Even though on the face of it the Sunday violence is a blatant confrontation between security and Coptic protesters, its roots lie in a growing sectarian tension that has infiltrated society as a whole. Despite popular belief, this undercurrent of animosity is not fuelled by the so-called Salafis, who at best play the role of the willing agents of a much more sinister grand scheme.

It is no secret that the state security apparatus over the past decades has played an instrumental role in aggravating sectarian tension as a means to reinforce the 30-year dictatorship’s stranglehold on power on the pretext that the “secular regime” is the only guarantee for the protection of Egypt’s Copts. The lie has been so deeply engrained that most of Egypt’s Copts, and indeed its Muslims, continue to believe it until today.

It therefore came as no surprise that many are also willing to believe the Supreme Council of the Armed Forces’ spin that the military police did not fire on protesters on Sunday and did not run them over with their armored personnel carriers.
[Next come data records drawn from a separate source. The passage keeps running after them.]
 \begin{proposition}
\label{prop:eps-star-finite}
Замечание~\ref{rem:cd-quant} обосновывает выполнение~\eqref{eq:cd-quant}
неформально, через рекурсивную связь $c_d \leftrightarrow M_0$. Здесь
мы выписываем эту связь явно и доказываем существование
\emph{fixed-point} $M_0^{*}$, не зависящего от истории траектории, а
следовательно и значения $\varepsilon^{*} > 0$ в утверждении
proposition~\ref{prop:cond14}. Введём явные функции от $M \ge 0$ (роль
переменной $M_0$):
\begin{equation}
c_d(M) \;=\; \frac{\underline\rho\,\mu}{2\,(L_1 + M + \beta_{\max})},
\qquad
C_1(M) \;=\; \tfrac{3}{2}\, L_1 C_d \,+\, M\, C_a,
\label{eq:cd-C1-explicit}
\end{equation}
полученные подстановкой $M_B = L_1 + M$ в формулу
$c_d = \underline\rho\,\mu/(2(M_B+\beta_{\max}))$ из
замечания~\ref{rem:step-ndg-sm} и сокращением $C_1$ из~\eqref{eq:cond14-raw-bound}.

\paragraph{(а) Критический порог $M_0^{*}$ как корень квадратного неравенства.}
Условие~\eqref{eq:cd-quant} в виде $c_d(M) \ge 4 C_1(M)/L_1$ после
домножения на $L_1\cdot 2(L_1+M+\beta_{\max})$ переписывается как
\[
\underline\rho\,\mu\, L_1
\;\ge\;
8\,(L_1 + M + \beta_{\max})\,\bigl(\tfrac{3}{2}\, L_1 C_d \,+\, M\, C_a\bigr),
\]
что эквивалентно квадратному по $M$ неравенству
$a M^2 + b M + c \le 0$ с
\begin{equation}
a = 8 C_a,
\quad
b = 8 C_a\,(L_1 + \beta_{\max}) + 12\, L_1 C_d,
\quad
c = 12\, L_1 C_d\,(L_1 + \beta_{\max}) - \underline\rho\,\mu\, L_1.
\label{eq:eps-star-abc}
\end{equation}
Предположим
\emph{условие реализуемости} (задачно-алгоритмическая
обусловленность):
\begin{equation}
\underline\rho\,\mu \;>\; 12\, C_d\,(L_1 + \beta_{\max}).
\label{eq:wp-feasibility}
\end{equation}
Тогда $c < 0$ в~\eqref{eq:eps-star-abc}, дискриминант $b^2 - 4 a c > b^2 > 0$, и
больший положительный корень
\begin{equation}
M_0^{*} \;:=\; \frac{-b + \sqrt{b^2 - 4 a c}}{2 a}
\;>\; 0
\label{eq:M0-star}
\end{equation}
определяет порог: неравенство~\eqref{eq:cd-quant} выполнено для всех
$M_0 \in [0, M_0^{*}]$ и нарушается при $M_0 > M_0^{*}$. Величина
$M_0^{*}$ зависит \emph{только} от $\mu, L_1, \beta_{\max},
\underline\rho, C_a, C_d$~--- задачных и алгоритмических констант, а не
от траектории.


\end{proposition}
That, despite the fact that they saw the footage with their own eyes, heard and read the eyewitness testimonies of those unfortunate enough to witness the massacre firsthand, many of them Muslims who were marching in solidarity with the Copts in protest at the burning of a church under construction in Aswan the week before.

True that an independent fact-finding committee has yet to investigate the entire incident including, one should assume, ordering ballistics examinations of the shell casings collected by protesters at the scene, reviewing footage and images — but no matter what the findings are, they will not answer the single most important question of all: Why is there no overwhelming sympathy for the Copts?

Why has Cabinet not resigned to object against the gross mismanagement of the transition period and specifically SCAF’s failure to handle the Maspero protest as the people’s army is expected to?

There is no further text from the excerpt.